Thanks to our decision to make Winning Slowly Season 8 a book and movie club focused on questions of epistemology and technology, I read a lot more books this year than I have the last few, to my great delight. The highlights for me this year (links are to the reviews if I wrote them, to the book on Alibris if not):

While I very much enjoyed many of the other books I read this year, these ones most changed my mind, most helped me think more clearly, or were just plain joyful — and just plain joyful was in short supply in 2020.

For nonfiction, The Culture of Theology easily takes top place for me. The book was a wonderful introduction to John Webster; I later ended up picking up half a dozen more volumes by him and am finding those equally encouraging and challenging (as my Library page no doubt indicates). On any year except the year I discovered John Webster, Zeynep Tüfekçi’s Twitter and Tear Gas would have been the unquestioned winner, as an astounding book which manages to pull the hat trick of being good journalism, good academic writing, and good policy/agenda-setting.

For fiction, Robin Sloan is just the best: both Sourdough and Mr. Penumbra’s 24-Hour Bookstore were beautiful, joyful, exuberant books. I would have enjoyed them any year, but especially in 2020, they were a breath of fresh air. Jurassic Park was a much more interesting book than I expected going in: I had read Crichton before and while I had always enjoyed his work, it’s fair to say that he was at his very best across the board in Jurassic Park. It’s a good thriller, but more importantly it’s a great argument about science and technology. Finally, Delta-V was the best new popcorn” fiction I read — a lovely near-future romp which gently poked at the current crop of up-and-coming space barons.

Writing

I’m slowly coming to terms with the fact that while I have spent the last half decade proclaiming my desire to write essays… in practice I have not prioritized that desire. This year, I wrote exactly one essay on this site (and I only realized it was an essay in retrospect, as I penned this very sentence), none for Mere Orthodoxy or other magazines, and maybe two and a half for the newsletter… if I’m being generous in my definition of essay.” The problem, in short, was the same as it was a year ago:

Setting a vague goal of write more essays” hasn’t done it; what I need to do is allocate time every month  —  or better, every week  —  to work on essays specifically. Then I need to defend that time against the instinct to go do other things instead, whether those other things are tinkering with my website’s design, writing a blog post instead of an essay, or something else entirely.

I once again mostly failed to do this! But I still care about it, and Jaimie continues to encourage me to do this kind of work. Accordingly, I have set some things in motion for 2021 to force my hand. More on that in the months ahead (spoilers: keep your eyes on the Elsewhere section/feed, which should get a bit more exciting)!

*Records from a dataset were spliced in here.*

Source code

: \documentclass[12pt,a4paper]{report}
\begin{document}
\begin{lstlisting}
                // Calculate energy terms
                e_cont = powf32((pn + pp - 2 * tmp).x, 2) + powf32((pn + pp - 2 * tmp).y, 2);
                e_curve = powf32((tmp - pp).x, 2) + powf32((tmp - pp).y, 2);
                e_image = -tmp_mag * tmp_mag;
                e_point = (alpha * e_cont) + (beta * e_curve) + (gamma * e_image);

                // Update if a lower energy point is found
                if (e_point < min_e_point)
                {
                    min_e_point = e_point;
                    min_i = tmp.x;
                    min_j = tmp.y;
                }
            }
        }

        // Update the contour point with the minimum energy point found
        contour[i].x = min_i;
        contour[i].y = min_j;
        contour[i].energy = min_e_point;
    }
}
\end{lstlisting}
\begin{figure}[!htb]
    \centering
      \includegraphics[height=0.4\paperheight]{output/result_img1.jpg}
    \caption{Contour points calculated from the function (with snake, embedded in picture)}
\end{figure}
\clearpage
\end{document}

As usual, though, I wrote many tens of thousands of words besides essays — roughly 80,000 on this site, and roughly another 30,000 for my now-concluded newsletter, for a total of about 110,000 words.1 The very best general-interest work I did this year in my opinion was in these four pieces:

I’m also proud of a handful of shorter and less-involved pieces I wrote this year:

  • Presence, on God’s presence with us when we gather as a church — a particularly important and difficult topic in 2020

  • my review of Politics & The Order of Love, which I think hits both the personal note (“how did this book work for me?”) and the public review note (“what does this book do in general?”) fairly effectively

The majority of my writing this year was on technical subjects, driven partly by the need to provide learning helps for other engineers at work, but also including a variety of materials not directly related to my day job. My favorite miscellaneous technical write-ups this year:

  • A Git Workflow for Managing Long-Running Upgrades — sharing some hard-won lessons from the trenches of four consecutive upgrade efforts I ran on the LinkedIn.com app over August 2019 – April 2020.

  • Data Constructors — explaining how a particular feature of languages like Elm, OCaml, Haskell, etc. works… in terms that developers with more traditional” language backgrounds like Java, C, TypeScript, etc. can understand:

  • Things I Was Wrong About: Types — the title is Hacker News bait, and I knew it, but I stand by the title and the contents of the post: an exploration of how I changed my mind on the value of type systems half a decade ago, when I encountered type systems that actually solved the problems I needed them to solve.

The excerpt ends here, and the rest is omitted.